** PROVIDED RECORDS follows **

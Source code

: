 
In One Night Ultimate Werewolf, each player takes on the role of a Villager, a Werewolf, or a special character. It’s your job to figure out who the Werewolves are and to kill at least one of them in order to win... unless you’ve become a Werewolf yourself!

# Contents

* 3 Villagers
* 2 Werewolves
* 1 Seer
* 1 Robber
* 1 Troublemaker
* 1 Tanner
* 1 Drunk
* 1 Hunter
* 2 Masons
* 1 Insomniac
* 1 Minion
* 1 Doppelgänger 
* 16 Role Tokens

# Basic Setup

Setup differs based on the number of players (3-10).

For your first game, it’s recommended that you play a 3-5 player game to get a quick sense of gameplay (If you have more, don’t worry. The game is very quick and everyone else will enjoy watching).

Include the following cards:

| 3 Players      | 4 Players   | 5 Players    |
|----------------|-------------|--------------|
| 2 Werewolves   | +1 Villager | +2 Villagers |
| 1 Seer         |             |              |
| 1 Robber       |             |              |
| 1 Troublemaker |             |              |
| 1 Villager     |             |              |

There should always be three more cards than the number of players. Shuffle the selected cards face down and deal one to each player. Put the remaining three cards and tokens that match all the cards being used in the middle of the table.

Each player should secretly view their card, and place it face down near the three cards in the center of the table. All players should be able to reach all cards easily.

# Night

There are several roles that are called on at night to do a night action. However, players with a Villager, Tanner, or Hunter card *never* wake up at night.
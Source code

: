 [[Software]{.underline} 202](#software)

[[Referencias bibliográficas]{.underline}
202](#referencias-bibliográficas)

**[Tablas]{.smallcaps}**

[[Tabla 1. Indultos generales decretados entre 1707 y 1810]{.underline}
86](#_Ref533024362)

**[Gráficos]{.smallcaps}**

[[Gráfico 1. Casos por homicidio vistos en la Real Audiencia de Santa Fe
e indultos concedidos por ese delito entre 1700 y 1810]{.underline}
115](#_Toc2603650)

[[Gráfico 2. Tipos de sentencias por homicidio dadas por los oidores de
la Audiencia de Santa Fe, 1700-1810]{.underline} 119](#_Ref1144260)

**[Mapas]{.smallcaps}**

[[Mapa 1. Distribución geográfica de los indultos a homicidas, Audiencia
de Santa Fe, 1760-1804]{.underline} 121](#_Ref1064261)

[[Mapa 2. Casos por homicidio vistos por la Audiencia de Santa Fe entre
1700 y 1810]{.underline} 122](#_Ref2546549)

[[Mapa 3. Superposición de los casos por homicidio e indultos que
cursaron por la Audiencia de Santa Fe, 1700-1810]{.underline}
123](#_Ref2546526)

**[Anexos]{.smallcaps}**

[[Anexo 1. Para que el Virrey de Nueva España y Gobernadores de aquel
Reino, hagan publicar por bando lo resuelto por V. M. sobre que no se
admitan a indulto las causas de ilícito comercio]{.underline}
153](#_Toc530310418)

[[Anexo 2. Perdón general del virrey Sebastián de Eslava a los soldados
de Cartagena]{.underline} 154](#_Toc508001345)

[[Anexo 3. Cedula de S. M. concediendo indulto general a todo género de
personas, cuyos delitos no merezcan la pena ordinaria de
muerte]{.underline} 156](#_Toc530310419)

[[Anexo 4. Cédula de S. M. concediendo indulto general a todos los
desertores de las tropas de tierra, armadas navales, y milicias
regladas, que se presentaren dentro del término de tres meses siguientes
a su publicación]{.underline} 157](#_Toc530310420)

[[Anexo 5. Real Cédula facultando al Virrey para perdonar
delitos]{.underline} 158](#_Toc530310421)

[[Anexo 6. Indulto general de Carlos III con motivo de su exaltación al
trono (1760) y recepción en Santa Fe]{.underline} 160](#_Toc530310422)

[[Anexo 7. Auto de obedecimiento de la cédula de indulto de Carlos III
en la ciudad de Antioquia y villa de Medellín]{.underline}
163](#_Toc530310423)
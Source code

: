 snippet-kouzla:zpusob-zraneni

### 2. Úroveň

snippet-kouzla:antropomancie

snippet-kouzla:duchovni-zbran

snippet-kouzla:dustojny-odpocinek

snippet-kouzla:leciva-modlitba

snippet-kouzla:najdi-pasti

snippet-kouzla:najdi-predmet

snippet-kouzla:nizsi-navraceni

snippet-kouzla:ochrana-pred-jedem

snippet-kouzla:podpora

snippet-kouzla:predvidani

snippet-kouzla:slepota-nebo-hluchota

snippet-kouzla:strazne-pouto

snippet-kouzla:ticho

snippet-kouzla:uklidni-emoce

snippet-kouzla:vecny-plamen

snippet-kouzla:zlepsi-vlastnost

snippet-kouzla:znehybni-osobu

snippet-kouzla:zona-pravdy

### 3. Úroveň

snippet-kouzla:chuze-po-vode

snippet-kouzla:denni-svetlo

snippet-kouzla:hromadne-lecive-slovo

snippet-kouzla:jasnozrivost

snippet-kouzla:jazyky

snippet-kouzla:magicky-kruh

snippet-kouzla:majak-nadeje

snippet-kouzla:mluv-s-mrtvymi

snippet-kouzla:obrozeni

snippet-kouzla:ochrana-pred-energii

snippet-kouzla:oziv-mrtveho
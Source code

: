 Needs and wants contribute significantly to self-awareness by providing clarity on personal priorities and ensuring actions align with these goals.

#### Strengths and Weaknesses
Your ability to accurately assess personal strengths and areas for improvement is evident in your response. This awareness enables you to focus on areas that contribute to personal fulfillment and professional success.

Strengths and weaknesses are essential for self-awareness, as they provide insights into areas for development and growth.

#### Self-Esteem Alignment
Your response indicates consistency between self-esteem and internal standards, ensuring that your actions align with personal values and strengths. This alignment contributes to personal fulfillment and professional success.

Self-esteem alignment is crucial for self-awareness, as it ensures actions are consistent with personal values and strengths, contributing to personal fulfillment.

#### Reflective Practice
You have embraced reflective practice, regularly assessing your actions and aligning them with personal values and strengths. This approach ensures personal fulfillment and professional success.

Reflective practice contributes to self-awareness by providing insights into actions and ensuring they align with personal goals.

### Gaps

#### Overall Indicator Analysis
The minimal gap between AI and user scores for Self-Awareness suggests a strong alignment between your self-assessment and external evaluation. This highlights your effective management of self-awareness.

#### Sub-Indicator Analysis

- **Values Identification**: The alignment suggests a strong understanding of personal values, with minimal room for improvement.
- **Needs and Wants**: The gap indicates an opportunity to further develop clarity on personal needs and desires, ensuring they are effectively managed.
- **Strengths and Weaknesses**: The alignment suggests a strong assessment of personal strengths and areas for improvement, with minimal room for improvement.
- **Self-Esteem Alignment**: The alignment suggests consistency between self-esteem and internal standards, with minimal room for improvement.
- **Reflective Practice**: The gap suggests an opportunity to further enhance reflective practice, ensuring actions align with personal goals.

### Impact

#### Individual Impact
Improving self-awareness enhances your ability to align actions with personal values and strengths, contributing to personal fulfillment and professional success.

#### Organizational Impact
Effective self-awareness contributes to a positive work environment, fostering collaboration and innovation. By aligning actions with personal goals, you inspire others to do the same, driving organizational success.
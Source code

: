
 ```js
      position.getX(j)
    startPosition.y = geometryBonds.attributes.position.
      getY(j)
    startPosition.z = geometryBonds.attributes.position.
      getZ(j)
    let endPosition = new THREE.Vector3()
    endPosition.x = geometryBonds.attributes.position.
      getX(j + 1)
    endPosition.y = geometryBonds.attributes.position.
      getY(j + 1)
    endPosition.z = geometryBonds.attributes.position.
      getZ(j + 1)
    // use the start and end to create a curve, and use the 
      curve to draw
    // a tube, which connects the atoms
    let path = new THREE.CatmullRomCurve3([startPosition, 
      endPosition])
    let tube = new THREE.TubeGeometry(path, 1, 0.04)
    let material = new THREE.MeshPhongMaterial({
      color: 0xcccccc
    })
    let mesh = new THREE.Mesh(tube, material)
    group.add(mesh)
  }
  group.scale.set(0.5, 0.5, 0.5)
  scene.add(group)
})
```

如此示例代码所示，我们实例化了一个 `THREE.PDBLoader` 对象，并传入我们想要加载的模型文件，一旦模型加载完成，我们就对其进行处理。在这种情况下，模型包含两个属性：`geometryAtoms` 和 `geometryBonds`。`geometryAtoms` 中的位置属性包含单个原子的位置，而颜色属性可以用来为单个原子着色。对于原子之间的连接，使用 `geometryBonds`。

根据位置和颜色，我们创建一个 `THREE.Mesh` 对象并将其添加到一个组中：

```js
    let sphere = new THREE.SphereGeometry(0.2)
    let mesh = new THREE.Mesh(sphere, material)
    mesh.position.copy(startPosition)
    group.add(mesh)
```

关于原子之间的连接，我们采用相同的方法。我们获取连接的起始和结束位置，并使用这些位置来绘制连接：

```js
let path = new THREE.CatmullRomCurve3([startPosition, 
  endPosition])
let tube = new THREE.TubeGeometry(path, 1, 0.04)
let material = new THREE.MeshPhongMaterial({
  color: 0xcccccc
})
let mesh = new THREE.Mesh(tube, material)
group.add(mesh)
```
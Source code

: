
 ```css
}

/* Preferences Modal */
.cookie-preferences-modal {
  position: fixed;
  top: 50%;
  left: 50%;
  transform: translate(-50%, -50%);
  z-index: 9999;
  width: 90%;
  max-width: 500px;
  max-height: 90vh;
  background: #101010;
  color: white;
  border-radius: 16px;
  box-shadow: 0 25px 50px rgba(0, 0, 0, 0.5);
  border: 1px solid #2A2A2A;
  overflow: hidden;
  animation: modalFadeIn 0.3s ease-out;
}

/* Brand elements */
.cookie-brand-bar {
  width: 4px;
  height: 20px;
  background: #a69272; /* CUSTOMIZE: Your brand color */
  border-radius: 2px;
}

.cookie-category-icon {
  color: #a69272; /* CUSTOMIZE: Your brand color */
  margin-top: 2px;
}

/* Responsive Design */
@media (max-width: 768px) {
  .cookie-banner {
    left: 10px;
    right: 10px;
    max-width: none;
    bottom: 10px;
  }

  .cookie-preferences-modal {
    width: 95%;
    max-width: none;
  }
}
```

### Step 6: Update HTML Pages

** End of PROVIDED RECORDS **

### WORK INSTRUCTIONS
Print, from the entries above, the line with "Your ability to accurately", the line with "Strengths and weaknesses are" and all lines between them, exactly and with nothing else.

### RESPONSE
Your ability to accurately assess personal strengths and areas for improvement is evident in your response. This awareness enables you to focus on areas that contribute to personal fulfillment and professional success.

Strengths and weaknesses are essential for self-awareness, as they provide insights into areas for development and growth.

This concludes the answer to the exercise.